Tight Conservative Occlusion Culling for Urban Visualization
Türker Yılmaz and Uğur Güdükbay
In this paper, we propose a framework for the visualization of urban environments. In this context, we also propose a novel tight conservative occlusion culling algorithm, which brings a solution to the partial occlusion problem. A conservative visibility culling algorithm accepts an object as completely visible even only a small portion of it is unoccluded. In our algorithm, we tried to avoid this by decomposing the objects into slices to achieve tight conservativeness. This sliced structure is queried for visibility at predefined grid locations in the scene. Since the slices of objects are checked for visibility instead of complete objects, only a very small portion of polygons of an object are sent to the graphics pipeline unnecessarily if a small portion of the object is unoccluded. The grid cells with approximately the same visibility lists are clustered to decrease the size of the visibility information that will be used during the visualization process. Empirical results show that an average speed up of 41% can be achieved using our tight conservative occlusion culling algorithm as compared to the classical conservative occlusion culling approach.

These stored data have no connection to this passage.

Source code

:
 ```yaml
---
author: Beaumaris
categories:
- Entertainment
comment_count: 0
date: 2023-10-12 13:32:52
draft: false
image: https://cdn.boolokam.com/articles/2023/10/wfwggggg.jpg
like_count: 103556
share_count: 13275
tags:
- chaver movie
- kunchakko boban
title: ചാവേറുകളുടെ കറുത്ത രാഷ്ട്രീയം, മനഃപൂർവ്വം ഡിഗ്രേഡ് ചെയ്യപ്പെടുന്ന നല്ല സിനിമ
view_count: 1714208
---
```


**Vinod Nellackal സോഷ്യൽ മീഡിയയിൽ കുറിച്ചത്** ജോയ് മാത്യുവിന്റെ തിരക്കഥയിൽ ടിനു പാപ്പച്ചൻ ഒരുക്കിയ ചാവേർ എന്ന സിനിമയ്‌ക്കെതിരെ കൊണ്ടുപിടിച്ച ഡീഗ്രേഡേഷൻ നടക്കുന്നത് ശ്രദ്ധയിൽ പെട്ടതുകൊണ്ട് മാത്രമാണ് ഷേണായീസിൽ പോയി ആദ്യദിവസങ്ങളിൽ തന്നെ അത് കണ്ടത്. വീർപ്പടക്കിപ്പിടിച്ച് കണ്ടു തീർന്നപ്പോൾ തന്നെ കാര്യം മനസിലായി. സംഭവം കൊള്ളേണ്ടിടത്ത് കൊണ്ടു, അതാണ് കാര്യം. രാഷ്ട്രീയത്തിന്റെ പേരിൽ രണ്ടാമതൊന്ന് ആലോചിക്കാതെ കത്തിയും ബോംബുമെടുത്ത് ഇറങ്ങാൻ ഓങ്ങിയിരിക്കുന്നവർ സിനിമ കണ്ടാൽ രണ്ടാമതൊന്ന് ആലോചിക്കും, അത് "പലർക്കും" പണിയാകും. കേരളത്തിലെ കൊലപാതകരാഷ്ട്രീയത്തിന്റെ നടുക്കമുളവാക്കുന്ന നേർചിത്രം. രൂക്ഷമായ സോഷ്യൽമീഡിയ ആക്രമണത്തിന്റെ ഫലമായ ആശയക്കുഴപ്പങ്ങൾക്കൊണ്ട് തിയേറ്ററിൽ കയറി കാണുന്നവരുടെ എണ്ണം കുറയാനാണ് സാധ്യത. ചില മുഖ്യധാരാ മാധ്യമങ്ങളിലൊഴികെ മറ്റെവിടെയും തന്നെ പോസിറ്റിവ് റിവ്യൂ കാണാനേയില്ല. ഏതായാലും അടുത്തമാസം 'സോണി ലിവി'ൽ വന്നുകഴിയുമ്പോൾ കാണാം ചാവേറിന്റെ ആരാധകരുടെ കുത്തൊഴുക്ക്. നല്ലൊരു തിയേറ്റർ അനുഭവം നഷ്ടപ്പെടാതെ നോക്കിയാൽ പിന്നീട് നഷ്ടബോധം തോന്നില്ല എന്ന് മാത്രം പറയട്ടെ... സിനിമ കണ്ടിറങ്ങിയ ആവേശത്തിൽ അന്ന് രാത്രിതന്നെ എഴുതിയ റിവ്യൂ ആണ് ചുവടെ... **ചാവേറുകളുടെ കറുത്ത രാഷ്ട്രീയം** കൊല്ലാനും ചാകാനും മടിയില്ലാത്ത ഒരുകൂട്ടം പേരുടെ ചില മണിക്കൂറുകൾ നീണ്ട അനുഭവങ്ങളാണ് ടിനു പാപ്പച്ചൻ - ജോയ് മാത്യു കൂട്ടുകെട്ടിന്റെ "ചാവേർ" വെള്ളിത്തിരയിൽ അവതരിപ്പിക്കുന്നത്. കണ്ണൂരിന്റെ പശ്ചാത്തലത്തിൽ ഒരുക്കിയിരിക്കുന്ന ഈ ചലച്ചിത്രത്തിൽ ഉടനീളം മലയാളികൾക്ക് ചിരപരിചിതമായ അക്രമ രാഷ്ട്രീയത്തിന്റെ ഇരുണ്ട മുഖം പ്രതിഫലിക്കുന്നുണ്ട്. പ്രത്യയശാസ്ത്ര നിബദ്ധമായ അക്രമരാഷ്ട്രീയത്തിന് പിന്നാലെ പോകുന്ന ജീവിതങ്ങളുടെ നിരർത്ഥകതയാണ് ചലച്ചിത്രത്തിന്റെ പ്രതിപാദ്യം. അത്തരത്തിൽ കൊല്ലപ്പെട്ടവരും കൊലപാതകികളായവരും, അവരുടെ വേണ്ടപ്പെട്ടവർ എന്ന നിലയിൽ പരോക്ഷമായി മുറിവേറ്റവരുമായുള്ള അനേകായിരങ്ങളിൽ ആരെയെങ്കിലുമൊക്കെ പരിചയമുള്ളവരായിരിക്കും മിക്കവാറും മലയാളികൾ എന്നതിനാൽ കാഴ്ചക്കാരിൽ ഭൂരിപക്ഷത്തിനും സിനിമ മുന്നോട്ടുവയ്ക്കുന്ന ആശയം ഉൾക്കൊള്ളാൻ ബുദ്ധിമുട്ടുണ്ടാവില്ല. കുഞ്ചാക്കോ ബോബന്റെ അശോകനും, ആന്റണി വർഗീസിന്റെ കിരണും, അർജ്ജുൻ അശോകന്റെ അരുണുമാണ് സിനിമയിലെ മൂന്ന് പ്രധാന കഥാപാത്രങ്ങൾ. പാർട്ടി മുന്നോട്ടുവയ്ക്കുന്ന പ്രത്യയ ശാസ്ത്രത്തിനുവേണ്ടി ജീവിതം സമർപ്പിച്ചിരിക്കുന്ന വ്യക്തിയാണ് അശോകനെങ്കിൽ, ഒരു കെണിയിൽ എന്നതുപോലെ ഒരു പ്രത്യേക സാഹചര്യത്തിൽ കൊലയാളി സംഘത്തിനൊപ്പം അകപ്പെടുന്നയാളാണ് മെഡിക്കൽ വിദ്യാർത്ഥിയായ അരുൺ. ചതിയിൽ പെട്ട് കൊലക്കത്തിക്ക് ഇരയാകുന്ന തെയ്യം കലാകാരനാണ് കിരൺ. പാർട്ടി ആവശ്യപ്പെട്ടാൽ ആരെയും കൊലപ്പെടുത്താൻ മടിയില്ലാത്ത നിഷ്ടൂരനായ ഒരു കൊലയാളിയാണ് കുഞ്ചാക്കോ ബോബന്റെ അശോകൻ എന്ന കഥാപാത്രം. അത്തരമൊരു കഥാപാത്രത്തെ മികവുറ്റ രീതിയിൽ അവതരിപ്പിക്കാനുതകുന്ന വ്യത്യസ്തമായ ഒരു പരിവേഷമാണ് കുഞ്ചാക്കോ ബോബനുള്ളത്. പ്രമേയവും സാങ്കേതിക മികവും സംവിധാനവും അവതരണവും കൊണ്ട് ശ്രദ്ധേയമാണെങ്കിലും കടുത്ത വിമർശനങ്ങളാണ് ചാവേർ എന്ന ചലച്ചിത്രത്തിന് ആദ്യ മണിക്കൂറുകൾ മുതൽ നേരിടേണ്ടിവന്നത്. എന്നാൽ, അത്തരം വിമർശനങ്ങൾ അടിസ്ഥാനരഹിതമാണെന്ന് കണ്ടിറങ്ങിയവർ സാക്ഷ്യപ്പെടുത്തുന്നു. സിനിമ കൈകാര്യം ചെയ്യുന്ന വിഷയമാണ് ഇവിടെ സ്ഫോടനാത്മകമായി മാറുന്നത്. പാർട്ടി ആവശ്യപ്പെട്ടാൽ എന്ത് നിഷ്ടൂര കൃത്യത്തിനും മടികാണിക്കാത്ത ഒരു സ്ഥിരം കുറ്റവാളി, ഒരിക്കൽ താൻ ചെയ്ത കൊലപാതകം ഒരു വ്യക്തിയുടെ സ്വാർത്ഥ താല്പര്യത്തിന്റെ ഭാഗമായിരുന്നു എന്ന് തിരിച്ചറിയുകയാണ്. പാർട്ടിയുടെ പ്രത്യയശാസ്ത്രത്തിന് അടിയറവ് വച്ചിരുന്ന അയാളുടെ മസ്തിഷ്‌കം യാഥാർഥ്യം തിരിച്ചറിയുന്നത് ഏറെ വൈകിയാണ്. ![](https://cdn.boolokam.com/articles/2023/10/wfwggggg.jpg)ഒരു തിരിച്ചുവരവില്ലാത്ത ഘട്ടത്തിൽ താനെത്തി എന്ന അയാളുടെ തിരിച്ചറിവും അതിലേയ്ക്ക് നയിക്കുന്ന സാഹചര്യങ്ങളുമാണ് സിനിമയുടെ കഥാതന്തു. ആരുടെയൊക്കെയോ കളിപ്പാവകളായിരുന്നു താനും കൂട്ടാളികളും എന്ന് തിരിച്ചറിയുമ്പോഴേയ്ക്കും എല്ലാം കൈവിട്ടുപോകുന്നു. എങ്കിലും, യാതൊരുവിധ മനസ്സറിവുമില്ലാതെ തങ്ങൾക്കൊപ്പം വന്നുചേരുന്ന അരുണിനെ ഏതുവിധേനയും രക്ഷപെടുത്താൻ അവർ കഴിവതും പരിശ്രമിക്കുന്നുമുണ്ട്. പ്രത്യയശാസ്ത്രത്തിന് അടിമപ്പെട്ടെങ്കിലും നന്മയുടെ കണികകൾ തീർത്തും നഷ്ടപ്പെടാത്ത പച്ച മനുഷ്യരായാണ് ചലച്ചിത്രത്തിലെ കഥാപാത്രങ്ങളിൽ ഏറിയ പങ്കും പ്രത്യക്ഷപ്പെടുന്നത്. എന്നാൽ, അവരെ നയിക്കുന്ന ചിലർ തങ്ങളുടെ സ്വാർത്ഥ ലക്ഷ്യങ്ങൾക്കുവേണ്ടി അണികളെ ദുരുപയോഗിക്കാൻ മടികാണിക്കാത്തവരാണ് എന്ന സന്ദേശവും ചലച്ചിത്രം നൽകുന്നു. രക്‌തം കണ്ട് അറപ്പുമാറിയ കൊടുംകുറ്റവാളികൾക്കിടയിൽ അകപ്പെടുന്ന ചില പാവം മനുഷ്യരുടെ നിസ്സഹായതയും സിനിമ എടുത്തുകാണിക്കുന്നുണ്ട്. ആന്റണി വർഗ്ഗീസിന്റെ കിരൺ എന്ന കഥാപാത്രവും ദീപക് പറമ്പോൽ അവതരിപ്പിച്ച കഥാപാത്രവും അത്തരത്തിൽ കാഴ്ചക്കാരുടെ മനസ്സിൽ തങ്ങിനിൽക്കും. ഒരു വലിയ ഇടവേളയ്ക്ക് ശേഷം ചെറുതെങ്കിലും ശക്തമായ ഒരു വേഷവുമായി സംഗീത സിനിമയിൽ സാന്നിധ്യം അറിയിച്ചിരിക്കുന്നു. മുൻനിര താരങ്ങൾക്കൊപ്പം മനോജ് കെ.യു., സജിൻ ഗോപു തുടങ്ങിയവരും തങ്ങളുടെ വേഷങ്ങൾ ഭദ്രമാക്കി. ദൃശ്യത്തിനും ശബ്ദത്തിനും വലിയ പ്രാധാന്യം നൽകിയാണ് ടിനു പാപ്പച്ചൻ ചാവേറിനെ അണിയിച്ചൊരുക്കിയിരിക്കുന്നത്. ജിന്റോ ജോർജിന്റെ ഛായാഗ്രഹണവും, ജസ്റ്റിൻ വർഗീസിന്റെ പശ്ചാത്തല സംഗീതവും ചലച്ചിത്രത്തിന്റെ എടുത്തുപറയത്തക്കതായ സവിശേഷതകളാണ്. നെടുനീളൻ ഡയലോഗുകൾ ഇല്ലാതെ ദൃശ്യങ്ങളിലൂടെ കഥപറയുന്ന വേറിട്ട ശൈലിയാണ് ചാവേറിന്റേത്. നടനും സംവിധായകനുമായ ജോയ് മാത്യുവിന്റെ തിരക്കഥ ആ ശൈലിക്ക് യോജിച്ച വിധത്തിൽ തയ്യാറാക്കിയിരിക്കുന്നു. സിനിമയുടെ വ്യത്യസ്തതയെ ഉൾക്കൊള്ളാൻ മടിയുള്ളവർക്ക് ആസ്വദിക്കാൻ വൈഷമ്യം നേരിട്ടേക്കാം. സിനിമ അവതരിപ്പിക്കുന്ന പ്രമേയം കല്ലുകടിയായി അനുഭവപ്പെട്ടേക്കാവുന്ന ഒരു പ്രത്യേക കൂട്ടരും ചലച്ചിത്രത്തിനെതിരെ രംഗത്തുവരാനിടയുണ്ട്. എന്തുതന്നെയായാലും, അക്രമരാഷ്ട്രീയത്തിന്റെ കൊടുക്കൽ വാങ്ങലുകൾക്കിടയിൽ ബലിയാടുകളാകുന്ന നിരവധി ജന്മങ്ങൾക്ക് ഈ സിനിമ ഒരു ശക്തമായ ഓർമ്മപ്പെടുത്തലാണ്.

Keywords: 3D navigation, clustering, conservative visibility, occlusion culling, urban visualization, visibility preprocessing.
BU-CE-0416: PDF

Learning Interestingness of Streaming Classification Rules
Tolga Aydın and H. Altay Güvenir
Inducing classification rules on domains from which information is gathered at regular periods lead the number of such classification rules to be generally so huge that selection of interesting ones among all discovered rules becomes an important task. At each period, using the newly gathered information from the domain, the new classification rules are induced. Therefore, these rules stream through time and are so called streaming classification rules. In this paper, an interactive rule interestingness-learning algorithm (IRIL) is developed to automatically label the classification rules either as "interesting" or "uninteresting" with limited user interaction. In our study, VFP (Voting Feature Projections), a feature projection based incremental classification learning algorithm, is also developed in the framework of IRIL. The concept description learned by the VFP algorithm constitutes a novel approach for interestingness analysis of streaming classification rules.